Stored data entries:
= = = = =
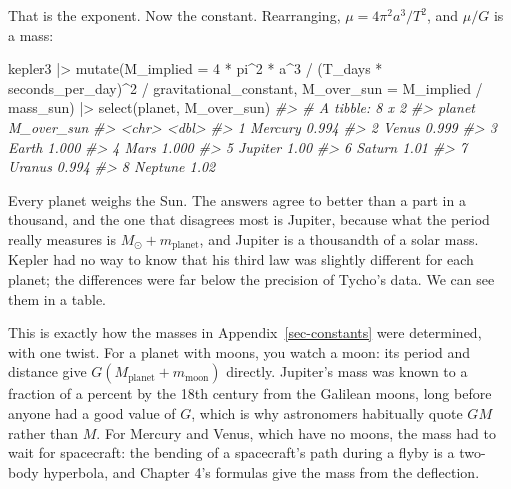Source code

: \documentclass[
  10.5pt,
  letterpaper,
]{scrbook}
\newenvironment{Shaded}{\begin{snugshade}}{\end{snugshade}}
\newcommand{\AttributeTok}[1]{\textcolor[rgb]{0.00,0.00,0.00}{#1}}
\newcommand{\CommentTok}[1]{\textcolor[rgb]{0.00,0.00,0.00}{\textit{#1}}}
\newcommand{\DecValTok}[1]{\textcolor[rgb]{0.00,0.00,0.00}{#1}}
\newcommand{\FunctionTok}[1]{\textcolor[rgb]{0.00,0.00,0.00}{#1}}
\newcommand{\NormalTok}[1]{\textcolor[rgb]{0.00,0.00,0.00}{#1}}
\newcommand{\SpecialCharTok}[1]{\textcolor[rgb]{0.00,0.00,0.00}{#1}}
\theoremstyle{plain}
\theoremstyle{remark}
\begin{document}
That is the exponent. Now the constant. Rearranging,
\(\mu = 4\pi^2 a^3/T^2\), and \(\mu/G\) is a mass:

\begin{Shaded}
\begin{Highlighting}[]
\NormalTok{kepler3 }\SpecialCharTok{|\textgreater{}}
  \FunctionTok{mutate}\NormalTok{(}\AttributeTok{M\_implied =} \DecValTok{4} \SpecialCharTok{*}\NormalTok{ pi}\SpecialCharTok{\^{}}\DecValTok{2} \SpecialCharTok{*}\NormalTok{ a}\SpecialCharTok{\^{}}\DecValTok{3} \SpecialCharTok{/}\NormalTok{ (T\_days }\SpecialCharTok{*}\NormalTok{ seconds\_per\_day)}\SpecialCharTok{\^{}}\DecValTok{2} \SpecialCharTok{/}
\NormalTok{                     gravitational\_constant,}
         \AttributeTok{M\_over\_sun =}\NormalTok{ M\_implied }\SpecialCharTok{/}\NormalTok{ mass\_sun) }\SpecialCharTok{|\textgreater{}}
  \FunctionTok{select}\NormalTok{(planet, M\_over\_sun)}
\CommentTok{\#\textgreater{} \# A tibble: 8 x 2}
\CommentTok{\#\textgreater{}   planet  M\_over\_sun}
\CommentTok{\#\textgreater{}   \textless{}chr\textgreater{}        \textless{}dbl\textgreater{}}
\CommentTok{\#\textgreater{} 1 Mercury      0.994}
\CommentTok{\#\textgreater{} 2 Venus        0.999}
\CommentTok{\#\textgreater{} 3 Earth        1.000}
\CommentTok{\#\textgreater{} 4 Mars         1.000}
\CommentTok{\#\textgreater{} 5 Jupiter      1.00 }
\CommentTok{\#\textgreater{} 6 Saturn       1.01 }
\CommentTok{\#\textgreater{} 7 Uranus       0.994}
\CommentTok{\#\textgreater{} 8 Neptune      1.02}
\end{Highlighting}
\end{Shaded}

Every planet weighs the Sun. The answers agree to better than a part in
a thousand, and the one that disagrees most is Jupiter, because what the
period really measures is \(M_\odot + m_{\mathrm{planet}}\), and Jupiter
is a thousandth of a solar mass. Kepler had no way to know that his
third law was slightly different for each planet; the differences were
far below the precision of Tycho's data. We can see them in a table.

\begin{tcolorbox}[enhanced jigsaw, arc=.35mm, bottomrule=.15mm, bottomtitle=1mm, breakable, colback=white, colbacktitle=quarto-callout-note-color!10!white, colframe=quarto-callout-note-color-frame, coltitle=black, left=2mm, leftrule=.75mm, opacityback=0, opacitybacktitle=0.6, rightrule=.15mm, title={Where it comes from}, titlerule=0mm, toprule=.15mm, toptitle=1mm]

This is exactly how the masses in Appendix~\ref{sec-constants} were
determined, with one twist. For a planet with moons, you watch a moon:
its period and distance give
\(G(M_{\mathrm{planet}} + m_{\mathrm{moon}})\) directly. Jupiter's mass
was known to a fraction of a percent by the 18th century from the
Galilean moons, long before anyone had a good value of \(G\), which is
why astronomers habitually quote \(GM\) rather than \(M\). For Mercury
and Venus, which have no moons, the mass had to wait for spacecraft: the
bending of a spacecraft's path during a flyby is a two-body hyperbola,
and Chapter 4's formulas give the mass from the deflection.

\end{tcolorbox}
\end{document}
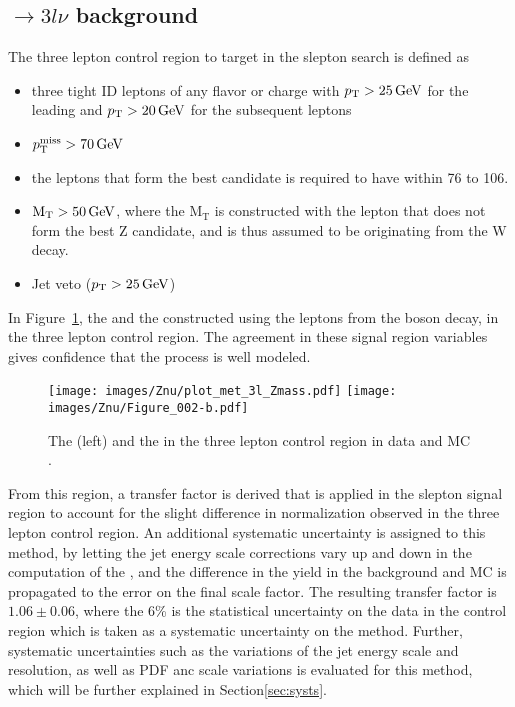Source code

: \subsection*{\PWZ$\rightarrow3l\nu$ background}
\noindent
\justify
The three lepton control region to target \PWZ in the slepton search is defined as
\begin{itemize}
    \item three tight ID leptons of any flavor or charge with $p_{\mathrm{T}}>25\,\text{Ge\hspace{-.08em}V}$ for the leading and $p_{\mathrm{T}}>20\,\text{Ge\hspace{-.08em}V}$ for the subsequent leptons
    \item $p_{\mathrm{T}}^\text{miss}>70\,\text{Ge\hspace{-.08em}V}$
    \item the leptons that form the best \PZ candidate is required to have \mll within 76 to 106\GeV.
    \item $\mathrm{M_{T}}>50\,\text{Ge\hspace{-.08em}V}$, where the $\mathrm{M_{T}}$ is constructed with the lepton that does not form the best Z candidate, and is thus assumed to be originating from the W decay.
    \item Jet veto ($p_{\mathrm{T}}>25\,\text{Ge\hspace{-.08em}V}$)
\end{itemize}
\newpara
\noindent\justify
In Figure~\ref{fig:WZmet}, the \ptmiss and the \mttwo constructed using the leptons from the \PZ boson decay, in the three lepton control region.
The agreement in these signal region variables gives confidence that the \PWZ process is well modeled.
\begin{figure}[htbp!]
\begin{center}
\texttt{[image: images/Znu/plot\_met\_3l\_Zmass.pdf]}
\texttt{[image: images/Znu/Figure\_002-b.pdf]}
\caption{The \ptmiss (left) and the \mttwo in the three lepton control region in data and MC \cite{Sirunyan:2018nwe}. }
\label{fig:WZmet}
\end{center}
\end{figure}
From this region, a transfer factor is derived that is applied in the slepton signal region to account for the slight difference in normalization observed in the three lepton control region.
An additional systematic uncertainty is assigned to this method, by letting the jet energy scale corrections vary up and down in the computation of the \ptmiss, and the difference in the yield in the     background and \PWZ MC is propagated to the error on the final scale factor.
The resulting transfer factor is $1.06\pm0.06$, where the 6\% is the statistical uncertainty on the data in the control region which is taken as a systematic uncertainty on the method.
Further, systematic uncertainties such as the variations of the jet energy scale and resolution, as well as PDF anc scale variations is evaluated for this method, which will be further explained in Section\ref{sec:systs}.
= = = = =
◆ **WORK INSTRUCTIONS**
Search the records above for "Mercury". Copy each line where it is found.

◆ **RESPONSE FOR THIS EXERCISE**
\CommentTok{\#\textgreater{} 1 Mercury      0.994}
why astronomers habitually quote \(GM\) rather than \(M\). For Mercury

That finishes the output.